Practical Advice To Help You Profit From Rental Property
Tax Tips For Buy-To-Let
Tax laws are extremely complex so it is important that you obtain appropriate professional advice regarding your buy to let
investment property from the outset. This will ensure that your personal circumstances can be fully assessed. However, here are some areas to
consider as top tax tips for the property investor.
Set up a separate bank account for your buy to let property.
Keep full records of your rental income and the expenditure you incur on your property. These are essential when
completing your Annual Income tax Return.

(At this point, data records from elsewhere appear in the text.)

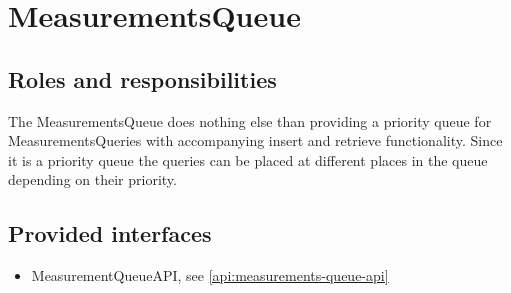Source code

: \section{MeasurementsQueue}
\label{element:measurements-queue}

\subsection{Roles and responsibilities}

\npar The MeasurementsQueue does nothing else than providing a priority queue
for MeasurementsQueries with accompanying insert and retrieve functionality.
Since it is a priority queue the queries can be placed at different places in
the queue depending on their priority. 

\subsection{Provided interfaces}

\begin{itemize}
  \item MeasurementQueueAPI, see \ref{api:measurements-queue-api}
\end{itemize}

Claim for allowable expensesincurred before you let the property for the first time in addition to the
ongoing expenses.
Deduct any business expense that is incurred for the purposes of earning profits from letting property. ('Capital'
expenditure is not deductible although special allowances are available.)
Common examples of deductible business expenses include:
Interest and other finance costs
Property maintenance and repair costs
Advertising for tenants
Accountancy fees
Buildings insurance
Cost of TV licence, telephone line rental, satellite system etc
Kitchen appliance insurance cover
Costs of drawing up a new rental agreement for not more than 1 year
There are many more expenses that can be deducted in order to minimise the income tax liability of property investors.
Income tax: A buy-to-let landlord has to pay income tax to the extent that the income from the property rental
exceeds the allowable expenses. Rent will be treated as income and taxed in line with your basic or higher-rate tax bands i.e. it will be
added to your existing income. You will, however, be able to offset expenses against the taxable rental income. This makes it more
tax-efficient to have a mortgage on your investment property rather than your main home where you can no longer get tax
relief on your mortgage.
Capital gains tax: This arises when you sell your investment property. You will receive taper relief, which gradually
cuts your tax liability depending on how long you have owned the property. After three years you would be taxed on 95% of the gain. This
falls each year, and after ten years you would be taxed on only 60% of the gain. When you sell your property, you will be taxed at
between 20% and 40% on all relevant capital gains above a basic limit, the capital gains tax allowance. Buy in joint names to get
double the allowance.
Capital Gains Tax and Inheritance Tax (IHT) can be reduced or eliminated ... take advice from tax specialists in
these fields - not just the accountant who completes your annual tax return, who does not have the detailed knowledge required to reduce
your tax charge as much as possible.